### Assignment
Transcribe the line containing "SHozab29/SHozab29 is a" and every line after it, exactly, through the end of the records.

═══ Supplied entries

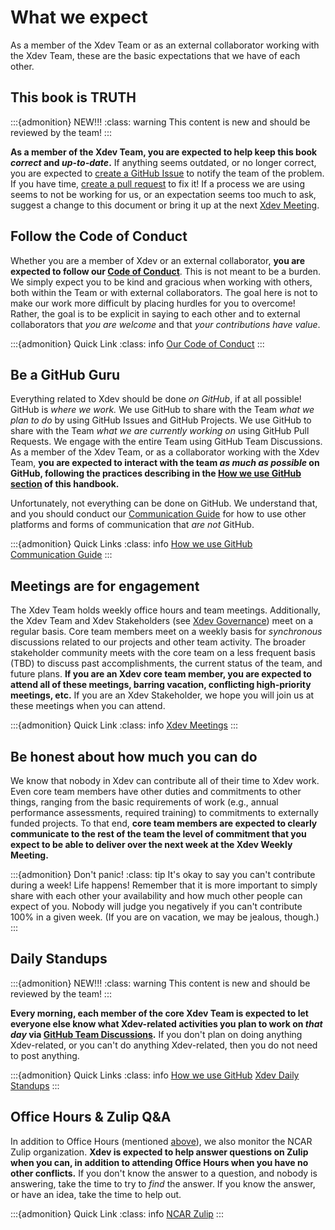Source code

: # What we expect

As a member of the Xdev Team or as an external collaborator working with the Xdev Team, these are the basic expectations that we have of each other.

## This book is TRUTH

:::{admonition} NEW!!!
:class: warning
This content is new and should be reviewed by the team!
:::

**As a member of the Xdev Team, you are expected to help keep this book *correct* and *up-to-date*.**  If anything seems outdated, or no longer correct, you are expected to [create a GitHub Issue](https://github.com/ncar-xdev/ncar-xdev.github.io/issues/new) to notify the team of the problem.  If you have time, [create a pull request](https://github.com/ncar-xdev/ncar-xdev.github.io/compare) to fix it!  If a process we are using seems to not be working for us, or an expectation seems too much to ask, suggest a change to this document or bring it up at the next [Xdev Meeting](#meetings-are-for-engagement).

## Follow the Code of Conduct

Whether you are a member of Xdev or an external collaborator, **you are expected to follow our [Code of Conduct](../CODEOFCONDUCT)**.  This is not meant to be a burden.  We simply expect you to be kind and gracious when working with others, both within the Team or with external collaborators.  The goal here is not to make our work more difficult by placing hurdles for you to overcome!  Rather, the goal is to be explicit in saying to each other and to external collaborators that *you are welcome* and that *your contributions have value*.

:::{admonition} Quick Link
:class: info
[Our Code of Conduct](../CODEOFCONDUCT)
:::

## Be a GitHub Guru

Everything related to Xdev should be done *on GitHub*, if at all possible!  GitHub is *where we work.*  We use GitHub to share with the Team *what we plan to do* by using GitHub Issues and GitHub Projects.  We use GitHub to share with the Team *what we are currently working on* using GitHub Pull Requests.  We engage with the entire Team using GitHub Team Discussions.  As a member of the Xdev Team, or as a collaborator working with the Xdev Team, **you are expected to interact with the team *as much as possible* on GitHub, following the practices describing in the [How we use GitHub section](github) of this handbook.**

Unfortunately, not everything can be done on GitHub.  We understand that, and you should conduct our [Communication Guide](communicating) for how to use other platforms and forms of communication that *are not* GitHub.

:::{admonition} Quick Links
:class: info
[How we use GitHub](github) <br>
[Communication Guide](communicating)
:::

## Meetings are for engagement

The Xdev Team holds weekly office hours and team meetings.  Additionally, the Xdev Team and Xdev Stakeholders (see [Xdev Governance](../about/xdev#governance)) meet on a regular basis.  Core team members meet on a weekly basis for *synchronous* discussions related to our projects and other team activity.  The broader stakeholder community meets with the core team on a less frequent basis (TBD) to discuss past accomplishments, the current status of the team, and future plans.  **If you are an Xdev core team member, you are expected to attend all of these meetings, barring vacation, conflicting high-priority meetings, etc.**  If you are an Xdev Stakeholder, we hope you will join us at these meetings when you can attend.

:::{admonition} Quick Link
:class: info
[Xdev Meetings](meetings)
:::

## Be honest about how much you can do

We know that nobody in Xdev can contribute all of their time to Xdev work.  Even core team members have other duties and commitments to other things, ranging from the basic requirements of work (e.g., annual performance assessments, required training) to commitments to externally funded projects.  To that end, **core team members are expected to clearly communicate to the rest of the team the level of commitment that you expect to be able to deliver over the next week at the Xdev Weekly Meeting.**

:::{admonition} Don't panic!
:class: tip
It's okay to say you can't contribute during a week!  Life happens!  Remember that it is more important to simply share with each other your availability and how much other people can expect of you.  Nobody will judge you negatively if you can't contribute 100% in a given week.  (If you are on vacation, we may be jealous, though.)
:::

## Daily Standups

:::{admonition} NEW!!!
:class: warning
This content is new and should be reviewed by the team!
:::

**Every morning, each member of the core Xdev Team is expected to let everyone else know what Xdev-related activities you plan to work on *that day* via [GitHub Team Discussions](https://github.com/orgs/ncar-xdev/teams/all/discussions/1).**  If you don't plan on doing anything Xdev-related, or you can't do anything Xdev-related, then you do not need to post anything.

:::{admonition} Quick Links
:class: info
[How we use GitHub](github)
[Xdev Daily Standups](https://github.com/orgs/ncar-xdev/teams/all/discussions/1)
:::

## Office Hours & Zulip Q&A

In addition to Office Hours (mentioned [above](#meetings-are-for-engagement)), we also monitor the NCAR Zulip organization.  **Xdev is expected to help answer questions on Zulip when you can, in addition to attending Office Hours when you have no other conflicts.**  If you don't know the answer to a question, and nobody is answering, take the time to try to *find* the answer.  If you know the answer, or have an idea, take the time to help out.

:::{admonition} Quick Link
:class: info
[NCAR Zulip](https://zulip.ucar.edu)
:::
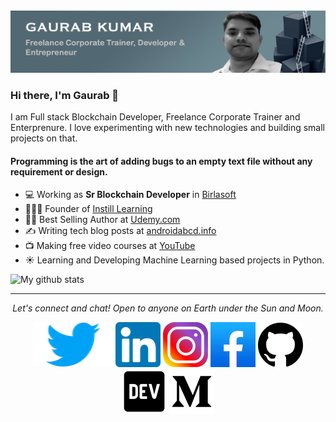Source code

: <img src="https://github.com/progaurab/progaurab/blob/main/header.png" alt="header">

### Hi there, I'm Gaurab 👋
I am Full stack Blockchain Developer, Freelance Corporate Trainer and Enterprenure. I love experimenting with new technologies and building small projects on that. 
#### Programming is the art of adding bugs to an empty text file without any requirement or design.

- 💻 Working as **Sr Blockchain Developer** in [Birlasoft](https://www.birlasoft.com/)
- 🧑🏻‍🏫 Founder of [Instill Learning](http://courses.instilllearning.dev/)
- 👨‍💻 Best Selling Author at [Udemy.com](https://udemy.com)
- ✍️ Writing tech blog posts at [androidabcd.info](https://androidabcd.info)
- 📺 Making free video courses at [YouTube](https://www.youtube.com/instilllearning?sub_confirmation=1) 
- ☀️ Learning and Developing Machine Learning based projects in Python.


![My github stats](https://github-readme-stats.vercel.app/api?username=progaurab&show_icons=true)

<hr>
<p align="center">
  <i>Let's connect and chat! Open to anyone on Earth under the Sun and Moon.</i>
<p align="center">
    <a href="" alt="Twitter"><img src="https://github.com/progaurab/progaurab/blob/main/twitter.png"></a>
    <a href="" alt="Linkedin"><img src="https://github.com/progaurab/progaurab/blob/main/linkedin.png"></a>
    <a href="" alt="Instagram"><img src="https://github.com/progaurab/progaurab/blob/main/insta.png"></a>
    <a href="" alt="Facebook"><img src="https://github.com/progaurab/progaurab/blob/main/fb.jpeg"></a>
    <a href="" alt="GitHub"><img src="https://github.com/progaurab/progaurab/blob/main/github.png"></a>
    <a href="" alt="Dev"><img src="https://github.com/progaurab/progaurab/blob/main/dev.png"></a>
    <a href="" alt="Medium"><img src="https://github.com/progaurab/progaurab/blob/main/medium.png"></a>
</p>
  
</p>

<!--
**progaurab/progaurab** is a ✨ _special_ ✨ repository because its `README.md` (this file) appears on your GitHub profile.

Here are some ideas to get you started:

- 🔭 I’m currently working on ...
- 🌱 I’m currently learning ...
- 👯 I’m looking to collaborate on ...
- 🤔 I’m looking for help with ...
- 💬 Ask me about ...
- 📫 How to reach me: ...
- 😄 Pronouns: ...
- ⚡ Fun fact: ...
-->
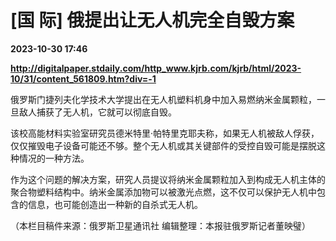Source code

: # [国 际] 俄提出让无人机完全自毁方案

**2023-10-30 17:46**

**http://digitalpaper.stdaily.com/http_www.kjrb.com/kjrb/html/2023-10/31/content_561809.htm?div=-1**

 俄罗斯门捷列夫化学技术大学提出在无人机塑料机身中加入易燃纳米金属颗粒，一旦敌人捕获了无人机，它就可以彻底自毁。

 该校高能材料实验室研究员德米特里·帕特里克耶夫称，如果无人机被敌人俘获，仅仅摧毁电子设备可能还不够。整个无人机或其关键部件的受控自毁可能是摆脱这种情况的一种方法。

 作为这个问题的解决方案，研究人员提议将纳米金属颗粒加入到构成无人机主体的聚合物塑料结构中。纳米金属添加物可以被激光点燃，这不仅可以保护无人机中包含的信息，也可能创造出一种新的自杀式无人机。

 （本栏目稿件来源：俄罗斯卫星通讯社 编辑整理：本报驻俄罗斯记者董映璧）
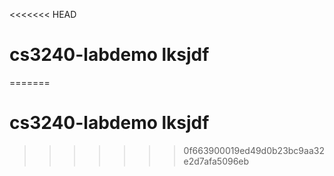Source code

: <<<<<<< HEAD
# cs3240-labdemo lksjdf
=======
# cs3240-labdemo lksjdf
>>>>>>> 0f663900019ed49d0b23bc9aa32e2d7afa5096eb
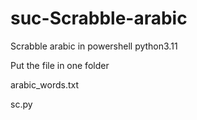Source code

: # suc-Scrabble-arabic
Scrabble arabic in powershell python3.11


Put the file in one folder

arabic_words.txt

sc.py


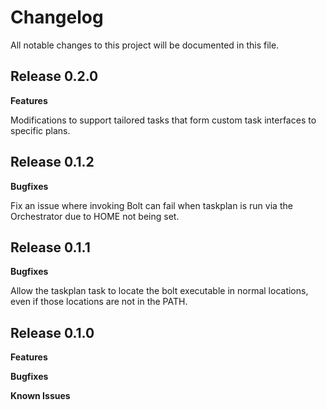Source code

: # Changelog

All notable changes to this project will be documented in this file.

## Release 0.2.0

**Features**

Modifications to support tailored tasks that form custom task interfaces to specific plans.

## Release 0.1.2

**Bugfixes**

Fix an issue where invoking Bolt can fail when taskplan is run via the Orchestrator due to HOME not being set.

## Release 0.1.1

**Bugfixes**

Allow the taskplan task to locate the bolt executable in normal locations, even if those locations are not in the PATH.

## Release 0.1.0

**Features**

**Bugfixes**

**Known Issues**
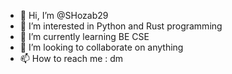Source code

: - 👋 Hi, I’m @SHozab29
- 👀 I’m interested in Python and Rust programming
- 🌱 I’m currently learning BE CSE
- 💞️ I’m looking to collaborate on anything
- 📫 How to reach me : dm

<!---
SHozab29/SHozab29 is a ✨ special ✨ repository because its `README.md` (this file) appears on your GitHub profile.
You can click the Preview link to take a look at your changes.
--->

══════

### Exercise response
SHozab29/SHozab29 is a ✨ special ✨ repository because its `README.md` (this file) appears on your GitHub profile.
You can click the Preview link to take a look at your changes.
--->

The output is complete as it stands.